» **Try it**
Look through the records, and wherever the string "hyperlink" turns up, copy out that line.

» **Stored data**
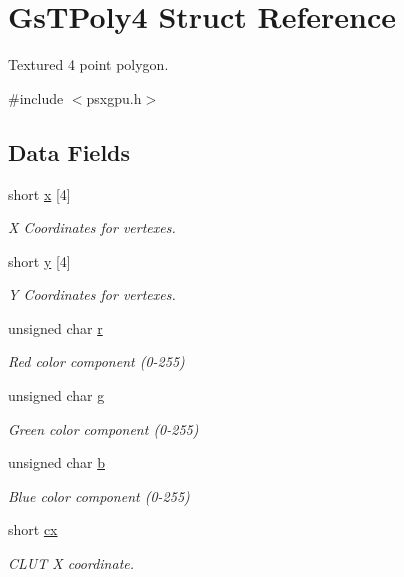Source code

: \hypertarget{structGsTPoly4}{}\section{Gs\+T\+Poly4 Struct Reference}
\label{structGsTPoly4}


Textured 4 point polygon.  




{\ttfamily \#include $<$psxgpu.\+h$>$}

\subsection*{Data Fields}
\begin{DoxyCompactItemize}
\item 
short \hyperlink{structGsTPoly4_a6348d047a5123bf2c7b6d70d96d216ae}{x} \mbox{[}4\mbox{]}
\begin{DoxyCompactList}\small\item\em X Coordinates for vertexes. \end{DoxyCompactList}\item 
short \hyperlink{structGsTPoly4_a0a64e0d7ce40b4a5690b5af814c4fd7d}{y} \mbox{[}4\mbox{]}
\begin{DoxyCompactList}\small\item\em Y Coordinates for vertexes. \end{DoxyCompactList}\item 
unsigned char \hyperlink{structGsTPoly4_a0fc04cf3a1c90b8e4b672908ba6cbd24}{r}
\begin{DoxyCompactList}\small\item\em Red color component (0-\/255) \end{DoxyCompactList}\item 
unsigned char \hyperlink{structGsTPoly4_a4fe23fe98949d3fc80cc851cf32f0f4e}{g}
\begin{DoxyCompactList}\small\item\em Green color component (0-\/255) \end{DoxyCompactList}\item 
unsigned char \hyperlink{structGsTPoly4_ab63bd47c343b40ec9a63e0d4a726cecc}{b}
\begin{DoxyCompactList}\small\item\em Blue color component (0-\/255) \end{DoxyCompactList}\item 
short \hyperlink{structGsTPoly4_a594a5d5e85f45941aac5187ff2dde2d2}{cx}
\begin{DoxyCompactList}\small\item\em C\+L\+U\+T X coordinate. \end{DoxyCompactList}\item 

\end{DoxyCompactItemize}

» **Result of the task**
short \hyperlink{structGsTPoly4_a6348d047a5123bf2c7b6d70d96d216ae}{x} \mbox{[}4\mbox{]}
short \hyperlink{structGsTPoly4_a0a64e0d7ce40b4a5690b5af814c4fd7d}{y} \mbox{[}4\mbox{]}
unsigned char \hyperlink{structGsTPoly4_a0fc04cf3a1c90b8e4b672908ba6cbd24}{r}
unsigned char \hyperlink{structGsTPoly4_a4fe23fe98949d3fc80cc851cf32f0f4e}{g}
unsigned char \hyperlink{structGsTPoly4_ab63bd47c343b40ec9a63e0d4a726cecc}{b}
short \hyperlink{structGsTPoly4_a594a5d5e85f45941aac5187ff2dde2d2}{cx}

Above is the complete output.